> _What is required_
Copy out, exactly as given, every line from the line with "Questa funzione, in" to the end of the listing, both of those lines included.
::::
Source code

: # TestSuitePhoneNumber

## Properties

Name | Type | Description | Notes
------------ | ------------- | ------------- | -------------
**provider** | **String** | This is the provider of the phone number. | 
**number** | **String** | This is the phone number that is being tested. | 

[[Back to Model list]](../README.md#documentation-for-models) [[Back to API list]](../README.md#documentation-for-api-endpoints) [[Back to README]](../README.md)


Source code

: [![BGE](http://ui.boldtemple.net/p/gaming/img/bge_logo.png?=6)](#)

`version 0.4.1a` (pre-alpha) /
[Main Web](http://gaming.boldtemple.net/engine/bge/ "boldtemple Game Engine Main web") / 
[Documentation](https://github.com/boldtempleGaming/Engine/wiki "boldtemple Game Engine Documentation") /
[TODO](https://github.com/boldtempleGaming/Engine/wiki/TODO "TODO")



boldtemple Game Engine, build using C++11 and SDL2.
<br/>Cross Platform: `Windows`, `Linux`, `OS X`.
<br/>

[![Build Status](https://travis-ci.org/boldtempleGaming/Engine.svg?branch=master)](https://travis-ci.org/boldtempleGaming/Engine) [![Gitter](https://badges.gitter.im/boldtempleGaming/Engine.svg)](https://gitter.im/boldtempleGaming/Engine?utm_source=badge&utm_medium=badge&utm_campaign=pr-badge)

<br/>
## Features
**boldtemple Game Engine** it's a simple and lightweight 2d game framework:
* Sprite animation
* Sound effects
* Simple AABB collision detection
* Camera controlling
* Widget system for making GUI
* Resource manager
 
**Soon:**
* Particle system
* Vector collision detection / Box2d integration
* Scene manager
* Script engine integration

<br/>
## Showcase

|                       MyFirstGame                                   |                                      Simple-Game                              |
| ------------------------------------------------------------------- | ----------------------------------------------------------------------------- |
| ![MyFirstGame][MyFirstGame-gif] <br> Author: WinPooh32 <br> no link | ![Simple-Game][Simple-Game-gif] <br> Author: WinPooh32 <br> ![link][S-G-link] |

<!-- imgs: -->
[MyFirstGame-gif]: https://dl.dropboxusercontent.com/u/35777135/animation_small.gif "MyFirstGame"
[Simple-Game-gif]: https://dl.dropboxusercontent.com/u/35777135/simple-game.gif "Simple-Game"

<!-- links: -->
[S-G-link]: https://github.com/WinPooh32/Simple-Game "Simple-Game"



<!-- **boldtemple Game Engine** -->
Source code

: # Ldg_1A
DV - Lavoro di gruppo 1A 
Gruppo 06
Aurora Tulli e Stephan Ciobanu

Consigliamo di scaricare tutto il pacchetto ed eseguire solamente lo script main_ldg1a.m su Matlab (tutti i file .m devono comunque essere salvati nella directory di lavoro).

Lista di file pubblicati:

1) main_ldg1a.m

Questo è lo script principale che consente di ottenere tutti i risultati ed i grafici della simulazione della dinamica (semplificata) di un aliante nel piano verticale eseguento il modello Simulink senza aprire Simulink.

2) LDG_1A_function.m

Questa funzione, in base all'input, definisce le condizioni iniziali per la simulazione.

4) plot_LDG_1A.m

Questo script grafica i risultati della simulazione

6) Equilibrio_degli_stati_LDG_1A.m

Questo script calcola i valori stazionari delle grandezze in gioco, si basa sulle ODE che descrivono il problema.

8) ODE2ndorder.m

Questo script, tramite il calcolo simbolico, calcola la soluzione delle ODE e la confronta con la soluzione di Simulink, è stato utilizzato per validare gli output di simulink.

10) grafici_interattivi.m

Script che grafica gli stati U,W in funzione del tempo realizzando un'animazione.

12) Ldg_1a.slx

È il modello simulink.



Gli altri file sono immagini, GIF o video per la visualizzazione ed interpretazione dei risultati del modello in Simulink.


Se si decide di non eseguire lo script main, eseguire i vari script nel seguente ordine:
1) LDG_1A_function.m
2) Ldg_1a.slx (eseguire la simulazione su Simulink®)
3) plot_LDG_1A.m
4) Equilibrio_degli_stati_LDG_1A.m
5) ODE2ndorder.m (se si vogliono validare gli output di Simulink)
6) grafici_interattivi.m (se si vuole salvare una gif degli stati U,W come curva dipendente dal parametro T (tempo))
::::
> _Exercise solution_
Questa funzione, in base all'input, definisce le condizioni iniziali per la simulazione.

4) plot_LDG_1A.m

Questo script grafica i risultati della simulazione

6) Equilibrio_degli_stati_LDG_1A.m

Questo script calcola i valori stazionari delle grandezze in gioco, si basa sulle ODE che descrivono il problema.

8) ODE2ndorder.m

Questo script, tramite il calcolo simbolico, calcola la soluzione delle ODE e la confronta con la soluzione di Simulink, è stato utilizzato per validare gli output di simulink.

10) grafici_interattivi.m

Script che grafica gli stati U,W in funzione del tempo realizzando un'animazione.

12) Ldg_1a.slx

È il modello simulink.



Gli altri file sono immagini, GIF o video per la visualizzazione ed interpretazione dei risultati del modello in Simulink.


Se si decide di non eseguire lo script main, eseguire i vari script nel seguente ordine:
1) LDG_1A_function.m
2) Ldg_1a.slx (eseguire la simulazione su Simulink®)
3) plot_LDG_1A.m
4) Equilibrio_degli_stati_LDG_1A.m
5) ODE2ndorder.m (se si vogliono validare gli output di Simulink)
6) grafici_interattivi.m (se si vuole salvare una gif degli stati U,W come curva dipendente dal parametro T (tempo))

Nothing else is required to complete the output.